HSE legislation is useless.

Full of "get out of jail free" language.



*Health and safety legislation*
​
*
*



8 Regulation 7 of the Workplace (Health, Safety and

Welfare) Regulations 1992 (The Workplace Regulations)

requires that the 'temperature in all workplaces inside
​
buildings shall be reasonable during working hours'.

Define "reasonable". What is reasonable to one person may not be reasonable to someone else.


----------



## Themanabolic (Jun 25, 2009)

rustie83 said:


> Long story short. The manager at my work has told us we are no longer allowed to drink water during our workin shift. We are entitled to two fifteen minute breaks and a half hour break in an 8 1/2 hour shift.
> 
> Surely there must be some law on this?
> 
> ...


Illegal.. talk to the powers that be, or tell him that you are going to unless he sorts that out immediately !


----------



## rodrigo (Jun 29, 2009)

the fcukin nazi got short ar$e syndrom or what, the thigs they try to get away with IF YOU LET THEM


----------



## Rotsocks (Jan 1, 2010)

We provide chilled water in all of our production areas and also provide complimentary soft drinks during the summer months.


----------



## Guest (Mar 22, 2010)

Khaos said:


> *fake* a collapse due to heat exhaustion then sue the fvckers


Do this!! :thumb:


----------



## -Jack- (Sep 28, 2009)

drink it out a bottle and they can't say a thing, as an open cup may be an issue Or just walk of to go for a water break anytime you want.


----------



## Andy Dee (Jun 1, 2008)

thats completely and utterly illegal, not allowed to eat yes but drink water no.

The water companies cant even cut your water off, there not allowed, not even if you dont pay them, so that shows you how illegal that really is.


----------



## rustie83 (Aug 11, 2009)

-Jack- said:


> drink it out a bottle and they can't say a thing, as an open cup may be an issue Or just walk of to go for a water break anytime you want.
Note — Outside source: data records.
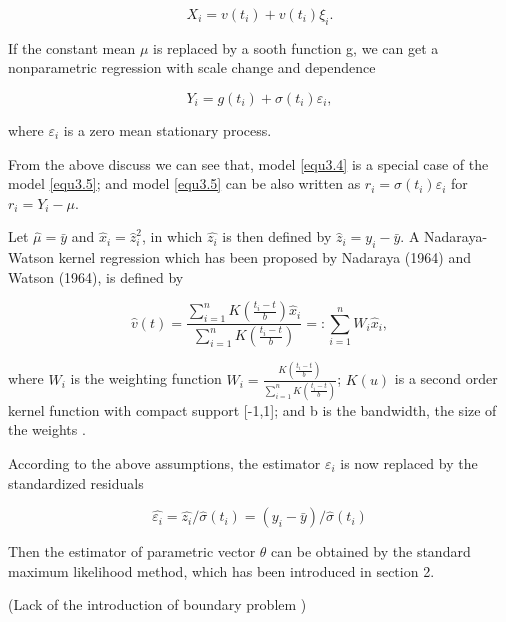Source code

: \begin{equation}
\label{equ3.4}
 X_{i} = v(t_{i} )+ v(t_{i})\xi_{i}.
\end{equation}

If the constant mean $\mu$ is replaced by a sooth function g, we can get a nonparametric regression with scale change and dependence

\begin{equation}
\label{equ3.5}
Y_i= g(t_i)+\sigma(t_i)\varepsilon_i,
\end{equation}

where ${\varepsilon_i}$ is a zero mean stationary process.

From the above discuss we can see that, model \ref{equ3.4} is a special case of the model \ref{equ3.5}; and model \ref{equ3.5} can be also written as $r_i= \sigma(t_i)\varepsilon_i$ for  $ r_{i}=Y_{i}-\mu$.

Let $\hat{\mu }=\bar{y}$ and $\hat{x}_{i} = \hat{z}_{i}^{2}$, in which $\hat{z_{i}}$ is then defined by $\hat{z}_{i}=y_{i}-\bar{y}$. A Nadaraya-Watson kernel regression which has been proposed by Nadaraya (1964) and Watson (1964), is defined by

\begin{equation}
\hat{v}(t)=\frac{\sum_{i=1}^{n}K(\frac{t_i-t}{b})\hat{x}_i}{\sum_{i=1}^{n}K(\frac{t_i-t}{b})}=:\sum_{i=1}^nW_i\hat{x}_i,
\end{equation}

where $W_i$ is the weighting function  $W_i= \frac{K(\frac{t_i-t}{b})}{\sum_{i=1}^{n}K(\frac{t_i-t}{b})} $; $K(u)$ is a second order kernel function with compact support [-1,1]; and b is the bandwidth, the size of the weights \cite{Fan1993}. 

According to the above assumptions, the estimator $\varepsilon_{i}$  is now replaced by the standardized residuals

\begin{equation}
\hat{\varepsilon_i }=\hat{z_i}/\hat{\sigma }(t_i)=(y_i-\bar{y})/\hat{\sigma}(t_i) 
\end{equation}

Then the estimator of parametric vector $\theta$ can be obtained by the standard maximum likelihood method, which has been introduced in section 2.


(Lack of the introduction of boundary problem )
Sadly that's how this all started. Someone left a bottle on the table over night and because we wouldn't grass on that person. So the manager has just stopped everyone from drinking out of bottles.

Since my last post on this topic said manager has come back fighting. He read the article (see page 1) and said it does mean anything. We've been told that we are allowed to drink from the public fountain at the other end of the building.... But if we use it then he will enforce tighter lunch breaks (everyone has an extra 5 minutes or so.

So im still looking for a way to sort this guys. Hope you can help.


----------



## BillC (Jun 11, 2009)

You need to inform a full time union official or if your not in one, form one. They'll soon let you have water before you form an official union. One of the few good things to come from this labour gov't is the right to form a union. Sacking you for being in a union carries penalties that aren't worth it to an employer. If you have a visit from a union rep to form a union, you'll probrably find your line manager gets the boot for causing ruptions.


----------



## Suprakill4 (Jul 11, 2008)

What an absolute joke!!! Surely you cannot drink enough in a day just on your breaks, i always have a drnik of water beside me at work and could never get enough in just on my breaks.

I would be shocked if this wasnt in breach of your human rights!!!


----------



## Magic Torch (May 30, 2005)

How about they supply the water bottles with your names on them? Then if one is left its your own fault?

Union is certainly a good idea.


----------



## rustie83 (Aug 11, 2009)

Magic Torch said:


> How about they supply the water bottles with your names on them? Then if one is left its your own fault?
> 
> Union is certainly a good idea.


They are not prepared to supply us with anything at the moment. We've even offered to buy our own bottles with names on but that was refused.

I've got a meeting with the warehouse manager sometime between now and half six. Having already spoken to the bakery manager and the departments manager im not holding my breathe.

Seeking union help is an idea but for me it would be a last resort. Im leaving the company in 6 months so im trying cause as few hassles as possible and I know they don't like union guys around here....


----------



## Suprakill4 (Jul 11, 2008)

All the more reason to get them involved mate, things like this are what they are there for.


----------